Bryant: 'Landowners Need This Protection'
One of this year's House bill's early opponents, Madison County Sheriff Randall Tucker, reneged in a Feb. 6 letter to lawmakers after speaking to "responsible members of the business community that assure me the proposed measures will help the business climate of Mississippi."
"In the interim, I have learned that the proposed legislation referenced above deals with civil court cases and does not affect a property owner's obligation to reasonably keep its property safe," he wrote.
Still, the fear of a civil lawsuit can ensure the property owners have adequate security mechanisms in place.
Mississippi Gov.

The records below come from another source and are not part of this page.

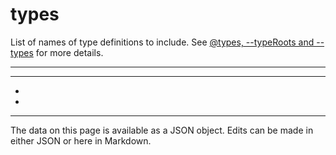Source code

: <!-- Important! Do not modify comment blocks. They are necessary for the transformer to work properly -->

<!-- title -->
# types

<!-- shortDescription -->
List of names of type definitions to include. See [@types, --typeRoots and --types](./tsconfig.json.md#types-typeroots-and-types) for more details.

---

<!-- extendedDescription -->


---

<!-- references -->
- []()
- []()
---

<!-- footer -->
The data on this page is available as a JSON object. Edits can be made in either JSON or here in Markdown.
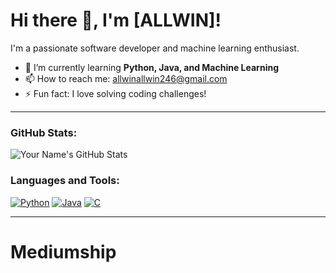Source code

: # Hi there 👋, I'm [ALLWIN]!

I'm a passionate software developer and machine learning enthusiast.

- 🌱 I’m currently learning **Python, Java, and Machine Learning**
- 📫 How to reach me: [allwinallwin246@gmail.com](allinallwin246@gmail.com)
- ⚡ Fun fact: I love solving coding challenges!

---

### GitHub Stats:

![Your Name's GitHub Stats](https://github-readme-stats.vercel.app/api?username=yourusername&show_icons=true&theme=radical)

### Languages and Tools:
[![Python](https://img.shields.io/badge/-Python-333333?style=flat&logo=python&logoColor=FFD43B)](https://www.python.org/)
[![Java](https://img.shields.io/badge/-Java-333333?style=flat&logo=java&logoColor=007396)](https://www.java.com/)
[![C](https://img.shields.io/badge/-C-333333?style=flat&logo=c&logoColor=00599C)](https://en.wikipedia.org/wiki/C_(programming_language))

---
# Mediumship


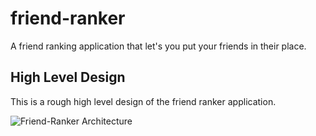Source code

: # friend-ranker
A friend ranking application that let's you put your friends in their place.

## High Level Design
This is a rough high level design of the friend ranker application.

![Friend-Ranker Architecture](https://user-images.githubusercontent.com/61554248/141692748-f48877ed-b6a6-49ad-867d-7b77549b4b7d.png)
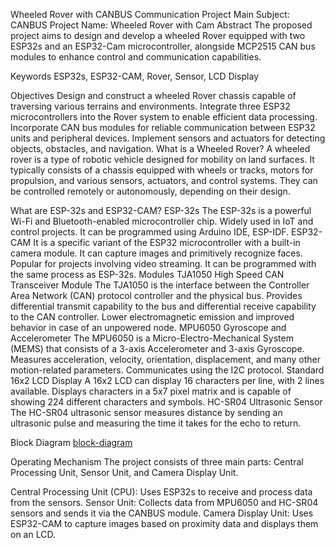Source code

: Wheeled Rover with CANBUS Communication
Project Main Subject: CANBUS
Project Name: Wheeled Rover with Cam
Abstract
The proposed project aims to design and develop a wheeled Rover equipped with two ESP32s and an ESP32-Cam microcontroller, alongside MCP2515 CAN bus modules to enhance control and communication capabilities.

Keywords
ESP32s, ESP32-CAM, Rover, Sensor, LCD Display

Objectives
Design and construct a wheeled Rover chassis capable of traversing various terrains and environments.
Integrate three ESP32 microcontrollers into the Rover system to enable efficient data processing.
Incorporate CAN bus modules for reliable communication between ESP32 units and peripheral devices.
Implement sensors and actuators for detecting objects, obstacles, and navigation.
What is a Wheeled Rover?
A wheeled rover is a type of robotic vehicle designed for mobility on land surfaces. It typically consists of a chassis equipped with wheels or tracks, motors for propulsion, and various sensors, actuators, and control systems. They can be controlled remotely or autonomously, depending on their design.

What are ESP-32s and ESP32-CAM?
ESP-32s
The ESP-32s is a powerful Wi-Fi and Bluetooth-enabled microcontroller chip.
Widely used in IoT and control projects.
It can be programmed using Arduino IDE, ESP-IDF.
ESP32-CAM
It is a specific variant of the ESP32 microcontroller with a built-in camera module.
It can capture images and primitively recognize faces.
Popular for projects involving video streaming.
It can be programmed with the same process as ESP-32s.
Modules
TJA1050 High Speed CAN Transceiver Module
The TJA1050 is the interface between the Controller Area Network (CAN) protocol controller and the physical bus.
Provides differential transmit capability to the bus and differential receive capability to the CAN controller.
Lower electromagnetic emission and improved behavior in case of an unpowered node.
MPU6050 Gyroscope and Accelerometer
The MPU6050 is a Micro-Electro-Mechanical System (MEMS) that consists of a 3-axis Accelerometer and 3-axis Gyroscope.
Measures acceleration, velocity, orientation, displacement, and many other motion-related parameters.
Communicates using the I2C protocol.
Standard 16x2 LCD Display
A 16x2 LCD can display 16 characters per line, with 2 lines available.
Displays characters in a 5x7 pixel matrix and is capable of showing 224 different characters and symbols.
HC-SR04 Ultrasonic Sensor
The HC-SR04 ultrasonic sensor measures distance by sending an ultrasonic pulse and measuring the time it takes for the echo to return.

Block Diagram
[block-diagram](İmages/Block_Diagram.png)

Operating Mechanism
The project consists of three main parts: Central Processing Unit, Sensor Unit, and Camera Display Unit.

Central Processing Unit (CPU): Uses ESP32s to receive and process data from the sensors.
Sensor Unit: Collects data from MPU6050 and HC-SR04 sensors and sends it via the CANBUS module.
Camera Display Unit: Uses ESP32-CAM to capture images based on proximity data and displays them on an LCD.

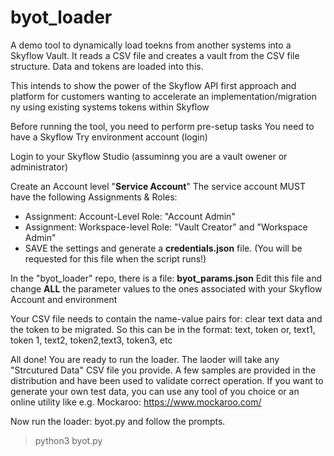 # byot_loader
A demo tool to dynamically load toekns from another systems into a Skyflow Vault.
It reads a CSV file and creates a vault from the CSV file structure.
Data and tokens are loaded into this.

This intends to show the power of the Skyflow API first approach and platform for customers wanting to accelerate an implementation/migration ny using existing systems tokens within Skyflow

Before running the tool, you need to perform pre-setup tasks
You need to have a Skyflow Try environment account (login)

Login to your Skyflow Studio (assuminng you are a vault owener or administrator)

Create an Account level "**Service Account**"
The service account MUST have the following Assignments & Roles:
 - Assignment:  Account-Level     Role:  "Account Admin"
 - Assignment:  Workspace-level   Role:  "Vault Creator" and  "Workspace Admin"
 - SAVE the settings and generate a **credentials.json** file.  (You will be requested for this file when the script runs!)

In the "byot_loader" repo, there is a file:   **byot_params.json**
Edit this file and change **ALL** the parameter values to the ones associated with your Skyflow Account and environment

Your CSV file needs to contain the name-value pairs for: clear text data and the token to be migrated.
So this can be in the format:  text, token  or,   text1, token 1, text2, token2,text3, token3, etc

All done!  You are ready to run the loader.
The laoder will take any "Strcutured Data" CSV file you provide.  A few samples are provided in the distribution and have been used to validate correct operation.
If you want to generate your own test data, you can use any tool of you choice or an online utility like e.g. Mockaroo:  https://www.mockaroo.com/

Now run the loader:   byot.py   and follow the prompts.
> python3 byot.py
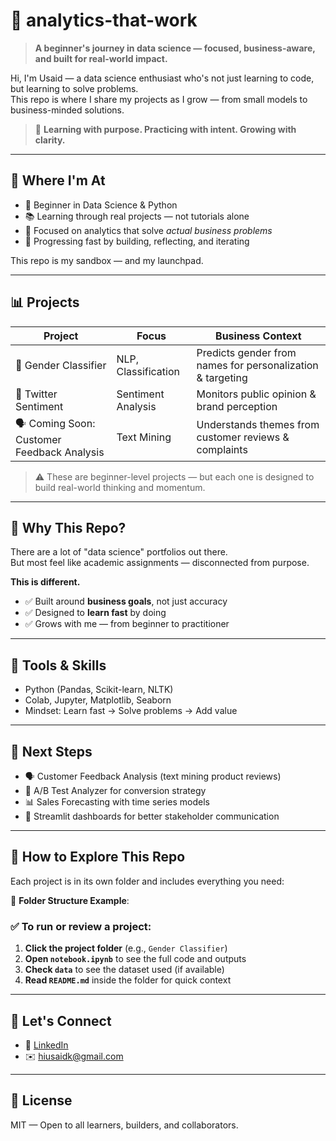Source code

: # 🚀 analytics-that-work

> **A beginner's journey in data science — focused, business-aware, and built for real-world impact.**

Hi, I'm Usaid — a data science enthusiast who's not just learning to code, but learning to solve problems.  
This repo is where I share my projects as I grow — from small models to business-minded solutions.

> 🧭 **Learning with purpose. Practicing with intent. Growing with clarity.**

---

## 🌱 Where I'm At

- 🧠 Beginner in Data Science & Python
- 📚 Learning through real projects — not tutorials alone
- 💼 Focused on analytics that solve *actual business problems*
- 🚀 Progressing fast by building, reflecting, and iterating

This repo is my sandbox — and my launchpad.

---

## 📊 Projects

| Project | Focus | Business Context |
|--------|--------|------------------|
| 🧠 Gender Classifier | NLP, Classification | Predicts gender from names for personalization & targeting |
| 💬 Twitter Sentiment | Sentiment Analysis | Monitors public opinion & brand perception |
| 🗣️ Coming Soon: Customer Feedback Analysis | Text Mining | Understands themes from customer reviews & complaints |

> ⚠️ These are beginner-level projects — but each one is designed to build real-world thinking and momentum.

---

## 🎯 Why This Repo?

There are a lot of "data science" portfolios out there.  
But most feel like academic assignments — disconnected from purpose.

**This is different.**

- ✅ Built around **business goals**, not just accuracy
- ✅ Designed to **learn fast** by doing
- ✅ Grows with me — from beginner to practitioner

---

## 🧰 Tools & Skills

- Python (Pandas, Scikit-learn, NLTK)
- Colab, Jupyter, Matplotlib, Seaborn
- Mindset: Learn fast → Solve problems → Add value

---

## 🔭 Next Steps

- 🗣️ Customer Feedback Analysis (text mining product reviews)
- 🎯 A/B Test Analyzer for conversion strategy
- 📊 Sales Forecasting with time series models
- 📱 Streamlit dashboards for better stakeholder communication

---

## 🧭 How to Explore This Repo

Each project is in its own folder and includes everything you need:

📂 **Folder Structure Example**:


### ✅ To run or review a project:

1. **Click the project folder** (e.g., `Gender Classifier`)
2. **Open `notebook.ipynb`** to see the full code and outputs
3. **Check `data`** to see the dataset used (if available)
4. **Read `README.md`** inside the folder for quick context

---

## 🤝 Let's Connect

- 💼 [LinkedIn](https://linkedin.com/in/usaid7)  
- ✉️ hiusaidk@gmail.com  

---

## 📄 License

MIT — Open to all learners, builders, and collaborators.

Phil Bryant expressed his support for the bill and thanked Tucker on Twitter.
"Thanks, Sheriff Tucker," Bryant tweeted on Feb. 6. "I hope this bill makes it to my desk so I can sign it. Landowners need this protection."
Bryant included a link to a tweet from Y'all Politics that accused "the trial lobby" of putting "massive pressure on law enforcement" to oppose the bills.
The bill's opponents include not only attorneys like Kramer and Wiggins, but also the Mississippi Association for Justice, a trial lawyers' association.
Another attorney who opposes the bill is Democratic House Minority Leader David Baria, who is part owner of a law firm in his hometown of Bay St. Louis and, back in 2003, was a leader in the trial lawyers' association. On the Baria-Jones, PLLC Facebook page, a Feb. 3 post warned that the bill would "lead to more crime, including human trafficking, child molestation, and abductions" and "create pockets of safe zones for criminals to literally get away with murder and put unprecedented pressure on law enforcement."
Lawmakers have yet to set a date for a vote on the House bill.